This is a fundamental question in linear algebra about the properties of the rank of a non-square matrix.
Step 1: Understanding the Question:
We need to determine all possible integer values that the rank of a matrix with 4 rows and 3 columns can take.
Step 2: Key Formula or Approach:
The rank of a matrix is defined as the maximum number of linearly independent columns (or, equivalently, rows). A key property is that the rank of an \(m \times n\) matrix \(A\) is bounded by both \(m\) and \(n\).
\[ \text{rank}(A) \le \min(m, n) \]
Step 3: Detailed Explanation:
Identify m and n: For the given \(4 \times 3\) matrix, we have \(m=4\) rows and \(n=3\) columns.

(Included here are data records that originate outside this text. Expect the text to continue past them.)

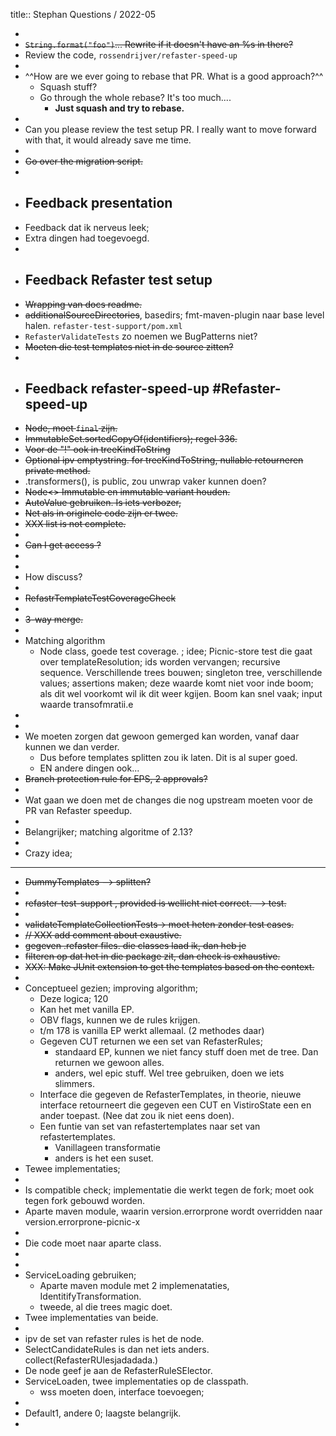 title:: Stephan Questions / 2022-05

-
- ~~`String.format("foo")`... Rewrite if it doesn't have an %s in there?~~
- Review the code, `rossendrijver/refaster-speed-up`
-
- ^^How are we ever going to rebase that PR. What is a good approach?^^
	- Squash stuff?
	- Go through the whole rebase? It's too much....
		- **Just squash and try to rebase.**
-
- Can you please review the test setup PR. I really want to move forward with that, it would already save me time.
-
- ~~Go over the migration script.~~
-
- ## Feedback presentation
- Feedback dat ik nerveus leek;
- Extra dingen had toegevoegd.
-
- ## Feedback Refaster test setup
- ~~Wrapping van docs readme.~~
- ~~additionalSourceDirectories~~, basedirs; fmt-maven-plugin naar base level halen. `refaster-test-support/pom.xml`
- `RefasterValidateTests` zo noemen we BugPatterns niet?
- ~~Moeten die test templates niet in de source zitten?~~
-
- ## Feedback refaster-speed-up #Refaster-speed-up
- ~~Node, moet `final` zijn.~~
- ~~ImmutableSet.sortedCopyOf(identifiers); regel 336.~~
- ~~Voor de "!" ook in treeKindToString~~
- ~~Optional ipv emptystring. for treeKindToString, nullable retourneren private method.~~
- .transformers(), is public, zou unwrap vaker kunnen doen?
- ~~Node<> Immutable en immutable variant houden.~~
- ~~AutoValue gebruiken. Is iets verbozer,~~
- ~~Net als in originele code zijn er twee.~~
- ~~XXX list is not complete.~~
-
- ~~Can I get access ?~~
-
-
- How discuss?
-
- ~~RefastrTemplateTestCoverageCheck~~
-
- ~~3-way merge.~~
-
- Matching algorithm
	- Node class, goede test coverage. ; idee; Picnic-store test die gaat over templateResolution; ids worden vervangen; recursive sequence. Verschillende trees bouwen; singleton tree, verschillende values; assertions maken; deze waarde komt niet voor inde boom; als dit wel voorkomt wil ik dit weer kgijen. Boom kan snel vaak; input waarde transofmratii.e
-
-
- We moeten zorgen dat gewoon gemerged kan worden, vanaf daar kunnen we dan verder.
	- Dus before templates splitten zou ik laten. Dit is al super goed.
	- EN andere dingen ook...
- ~~Branch protection rule for EPS, 2 approvals?~~
-
- Wat gaan we doen met de changes die nog upstream moeten voor de PR van Refaster speedup.
-
- Belangrijker; matching algoritme of 2.13?
-
- Crazy idea;
- ---
- ~~DummyTemplates --> splitten?~~
-
- ~~refaster-test-support , provided is wellicht niet correct. --> test.~~
-
- ~~validateTemplateCollectionTests-> moet heten zonder test cases.~~
- ~~// XXX add comment about exaustive.~~
- ~~gegeven .refaster files. die classes laad ik, dan heb je~~
- ~~filteren op dat het in die package zit, dan check is exhaustive.~~
- ~~XXX: Make JUnit extension to get the templates based on the context.~~
-
- Conceptueel gezien; improving algorithm;
	- Deze logica; 120
	- Kan het met vanilla EP.
	- OBV flags, kunnen we de rules krijgen.
	- t/m 178 is vanilla EP werkt allemaal. (2 methodes daar)
	- Gegeven CUT returnen we een set van RefasterRules;
		- standaard EP, kunnen we niet fancy stuff doen met de tree. Dan returnen we gewoon alles.
		- anders, wel epic stuff. Wel tree gebruiken, doen we iets slimmers.
	- Interface die gegeven de RefasterTemplates, in theorie, nieuwe interface retourneert die gegeven een  CUT en VistiroState een en ander toepast. (Nee dat zou ik niet eens doen).
	- Een funtie van set van refastertemplates naar set van refastertemplates.
		- Vanillageen transformatie
		- anders is het een suset.
- Tewee implementaties;
-
- Is compatible check; implementatie die werkt tegen de fork; moet ook tegen fork gebouwd worden.
- Aparte maven module, waarin version.errorprone wordt overridden naar version.errorprone-picnic-x
-
- Die code moet naar aparte class.
-
-
- ServiceLoading gebruiken;
	- Aparte maven module met 2 implemenataties, IdentitifyTransformation.
	- tweede, al die trees magic doet.
- Twee implementaties van beide.
-
- ipv de set van refaster rules is het de node.
- SelectCandidateRules is dan net iets anders. collect(RefasterRUlesjadadada.)
- De node geef je aan de RefasterRuleSElector.
- ServiceLoaden, twee implementaties op de classpath.
	- wss moeten doen, interface toevoegen;
-
- Default1, andere 0; laagste belangrijk.
-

Apply the rank inequality: The rank must be less than or equal to the minimum of the number of rows and columns.
\[ \text{rank}(A) \le \min(4, 3) = 3 \]
This means the rank cannot be 4.
Consider the minimum rank: The smallest possible rank for any matrix is 0. This occurs if and only if the matrix is the zero matrix (all entries are zero).
Combine the bounds: The rank must be an integer that is greater than or equal to 0 and less than or equal to 3.
Thus, the possible values for the rank are 0, 1, 2, and 3. Each of these values is achievable with an appropriately constructed \(4 \times 3\) matrix.
Step 4: Final Answer:
The possible values for the rank are 0, 1, 2, 3.